Do you like to write within a form of poetry? Do you see a difference between writing within boundaries and writing without?   

I used to love working in prose because it was fundamentally about structure. I was afraid, I think, of how open ended poetry could be. But one of the things that I’ve been trying to play around with is mixing different forms in a singular poem: I’m working on something right now, dedicated to my father, that’s written in free verse, and has a section that’s a list, and has a section with a Google search history, and more. I’m just trying to see how they gel.

How does that reflect in the paralleling between your usage of Mandarin and English in your work?

It’s a sense of reclamation in a way: instead of trying to make something familiar to me, I’m simply sharing my own defamiliarization with everyone else. I’m sharing what it’s like to always be jarred in my own body and with my own work, to not be able to be familiar in one language but to use another. That experience of self, the simultaneously confused author and product, is something that I’m trying to understand.

Tell me about your senior project in Chinatown.

I’m working with the Center for Ethnicity and Race Studies on a photojournalism project about Manhattan's Chinatown. It’s called “Storefront Windows,” and it’s form of documentary reporting where I take pictures of semi-reflective window surfaces as an attempt visually trace Manhattan Chinatown’s history of commercialization from the 1950s until now. Instead of a story about show and tell, it’s more of a story about show and sell. It’s a look at the politics of display—who and what are we showing for whom? What are we saying about the commodification and development of land, its residents, and tourists passing through?

So, you do photography, poetry, and essays? Are those the big three for you?

Yeah, and I also make music. I grew up playing piano and I am self taught on guitar; it’s nice to have a break from words sometimes. I’ve been getting back into basic jazz composition and am trying to write from my chromesthesia. Basically if I hear a pitch on the chromatic scale I have a mental and almost visual association with a specific color. The coolest thing about this is once I hear a song I’m able to remember its visual colors and recreate or transpose it onto a piano. Sometimes I’ll listen to a song and translate it out to a visual format, or to try and write words to it.

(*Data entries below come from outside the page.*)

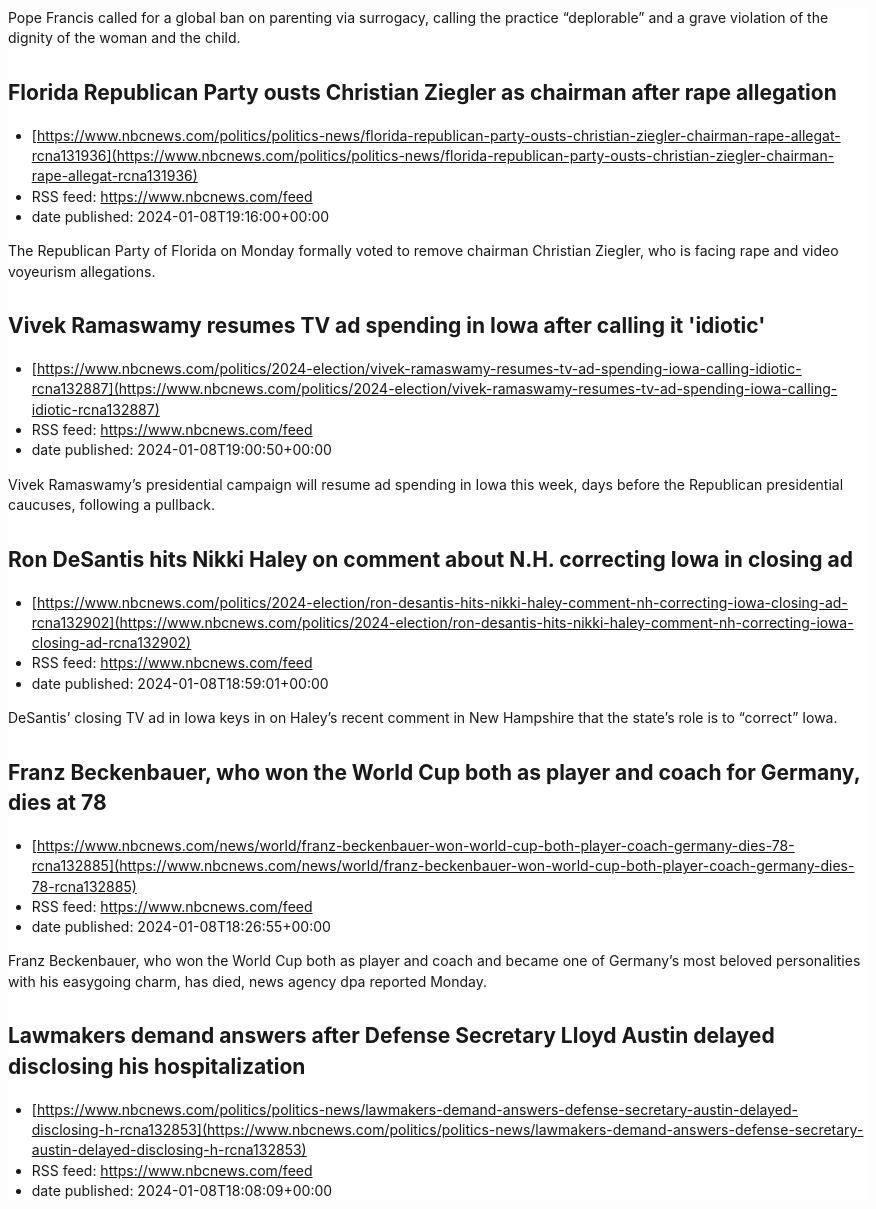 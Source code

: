 Pope Francis called for a global ban on parenting via surrogacy, calling the practice “deplorable” and a grave violation of the dignity of the woman and the child.

## Florida Republican Party ousts Christian Ziegler as chairman after rape allegation
 - [https://www.nbcnews.com/politics/politics-news/florida-republican-party-ousts-christian-ziegler-chairman-rape-allegat-rcna131936](https://www.nbcnews.com/politics/politics-news/florida-republican-party-ousts-christian-ziegler-chairman-rape-allegat-rcna131936)
 - RSS feed: https://www.nbcnews.com/feed
 - date published: 2024-01-08T19:16:00+00:00

The Republican Party of Florida on Monday formally voted to remove chairman Christian Ziegler, who is facing rape and video voyeurism allegations.

## Vivek Ramaswamy resumes TV ad spending in Iowa after calling it 'idiotic'
 - [https://www.nbcnews.com/politics/2024-election/vivek-ramaswamy-resumes-tv-ad-spending-iowa-calling-idiotic-rcna132887](https://www.nbcnews.com/politics/2024-election/vivek-ramaswamy-resumes-tv-ad-spending-iowa-calling-idiotic-rcna132887)
 - RSS feed: https://www.nbcnews.com/feed
 - date published: 2024-01-08T19:00:50+00:00

Vivek Ramaswamy’s presidential campaign will resume ad spending in Iowa this week, days before the Republican presidential caucuses, following a pullback.

## Ron DeSantis hits Nikki Haley on comment about N.H. correcting Iowa in closing ad
 - [https://www.nbcnews.com/politics/2024-election/ron-desantis-hits-nikki-haley-comment-nh-correcting-iowa-closing-ad-rcna132902](https://www.nbcnews.com/politics/2024-election/ron-desantis-hits-nikki-haley-comment-nh-correcting-iowa-closing-ad-rcna132902)
 - RSS feed: https://www.nbcnews.com/feed
 - date published: 2024-01-08T18:59:01+00:00

DeSantis’ closing TV ad in Iowa keys in on Haley’s recent comment in New Hampshire that the state’s role is to “correct” Iowa.

## Franz Beckenbauer, who won the World Cup both as player and coach for Germany, dies at 78
 - [https://www.nbcnews.com/news/world/franz-beckenbauer-won-world-cup-both-player-coach-germany-dies-78-rcna132885](https://www.nbcnews.com/news/world/franz-beckenbauer-won-world-cup-both-player-coach-germany-dies-78-rcna132885)
 - RSS feed: https://www.nbcnews.com/feed
 - date published: 2024-01-08T18:26:55+00:00

Franz Beckenbauer, who won the World Cup both as player and coach and became one of Germany’s most beloved personalities with his easygoing charm, has died, news agency dpa reported Monday.

## Lawmakers demand answers after Defense Secretary Lloyd Austin delayed disclosing his hospitalization
 - [https://www.nbcnews.com/politics/politics-news/lawmakers-demand-answers-defense-secretary-austin-delayed-disclosing-h-rcna132853](https://www.nbcnews.com/politics/politics-news/lawmakers-demand-answers-defense-secretary-austin-delayed-disclosing-h-rcna132853)
 - RSS feed: https://www.nbcnews.com/feed
 - date published: 2024-01-08T18:08:09+00:00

How are photojournalism and poetry different? How do they feel similar?

I think they’re much more similar than they are different. When I think of a picture and a poem, I think for both to be good, they have to be first and foremost self-aware. Self-aware of their own limitations, of the fact that they are both two-dimensional. Good photography, good writing, good poetry—it does something with its self-awareness, tries to take it and move something or someone outside of the image or text. It transports itself outside of its own limitations.

How does it feel to be a senior? What are your creative outlets on campus?

(Laughs) It's very scary. It’s filled with a lot of uncertainty; not just with the immediate future, but in the far future too. Part of the magic of this semester though, since I’m graduating this December, has been sinking into the communities of artists that I’ve found on this campus and spending time with the people in my life who are also creators. It’s a bittersweet thing to recognize that the community I’ve found through Columbia won’t be the same again, but it’s pushing me to take advantage of it while I have it now.

How has your work changed over the years?

And another question that’s related to this would probably be “how is it going to change in the coming years?” too. To both: I’m actually not too sure yet. Since writing is one of those things that develops and matures alongside you, I wonder if what I’m putting out now may be written in the same way in the future but read differently. I don’t have access to a lot of what I wrote when I was younger, but if I were to go back and read it now I’m sure I’d understand it differently. The same probably goes, in ten years or so, to understand whatever I’m writing now.